With some of those larger goals in mind, community control of the police takes a strong step in the right direction. It’s important to think of CPAC as the first of many necessary steps. The council would have final review over CPD policies, work on the budget, and investigate misconduct not investigated by the Civilian Office of Police Accountability (COPA). In other words, through CPAC, we can make sure the police have accountability to the people.
“CPAC would let us regulate, defund, and demilitarize, but we need CPAC as a department of the people in order to do that,” Chapman said.
When asked whether we can trust Lightfoot and City Council to defund without CPAC, Peterson pointed to the mayor’s pro-cop track record. As CPD officers beat protesters in the streets, she praised their “restraint,” and she has repeatedly sided with violent officers while they escalate protests to violence. Under our current system, Lightfoot appoints the Chief Administrator of COPA, the Superintendent of Police, the police board, and negotiates contracts with the Fraternal Order of Police (FOP). None of these appointees are accountable to the people, and the Mayor keeps CPD happy.
“Anyone with her funders has an interest in keeping the police. They’re the reason we have the police: to protect their property,” Peterson said. Power comes from mass organizing, she added, and Chicago DSA has an important role to play in helping to apply pressure to elected officials and follow the lead of CAARPR and BAN to lend our support. The struggle must be sustained and continuous, Chapman emphasized. CPAC represents one piece of a much bigger picture, and it’s important to keep up the pressure on officials even after an accountability council is in place.

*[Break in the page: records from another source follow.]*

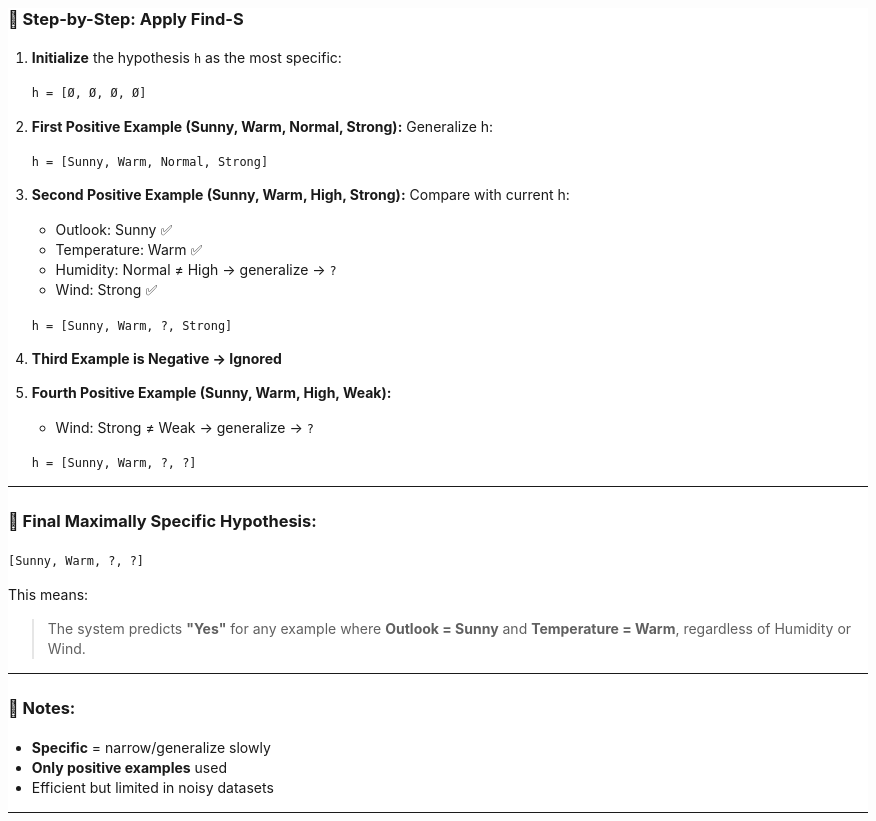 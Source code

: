 
### 🔹 Step-by-Step: Apply Find-S

1. **Initialize** the hypothesis `h` as the most specific:

   ```
   h = [Ø, Ø, Ø, Ø]
   ```

2. **First Positive Example (Sunny, Warm, Normal, Strong):**
   Generalize h:

   ```
   h = [Sunny, Warm, Normal, Strong]
   ```

3. **Second Positive Example (Sunny, Warm, High, Strong):**
   Compare with current h:

   * Outlook: Sunny ✅
   * Temperature: Warm ✅
   * Humidity: Normal ≠ High → generalize → `?`
   * Wind: Strong ✅

   ```
   h = [Sunny, Warm, ?, Strong]
   ```

4. **Third Example is Negative → Ignored**

5. **Fourth Positive Example (Sunny, Warm, High, Weak):**

   * Wind: Strong ≠ Weak → generalize → `?`

   ```
   h = [Sunny, Warm, ?, ?]
   ```

---

### 🔹 Final Maximally Specific Hypothesis:

```
[Sunny, Warm, ?, ?]
```

This means:

> The system predicts **"Yes"** for any example where **Outlook = Sunny** and **Temperature = Warm**, regardless of Humidity or Wind.

---

### 🔹 Notes:

* **Specific** = narrow/generalize slowly
* **Only positive examples** used
* Efficient but limited in noisy datasets

---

“When we organize the people to bring about systemic changes, we have to keep that organization going because the enemy—which is the system—is always positioning itself to take back any reform that it is forced to give up. They give a reform with a teaspoon and take it back with a shovel. If we got it through organized struggle of the people, then that’s how we keep it,” Chapman said.
“This rebellion that came in the wake of George Floyd’s and Breonna Taylor’s murder and many others is still going on, and we don’t want it to die out. We know that rebellions don’t die out; they’re smashed or killed by people in power. The only defense against racist suppression is mass struggle,” Chapman said.
His last word of advice? “Don’t get lost in the sauce.”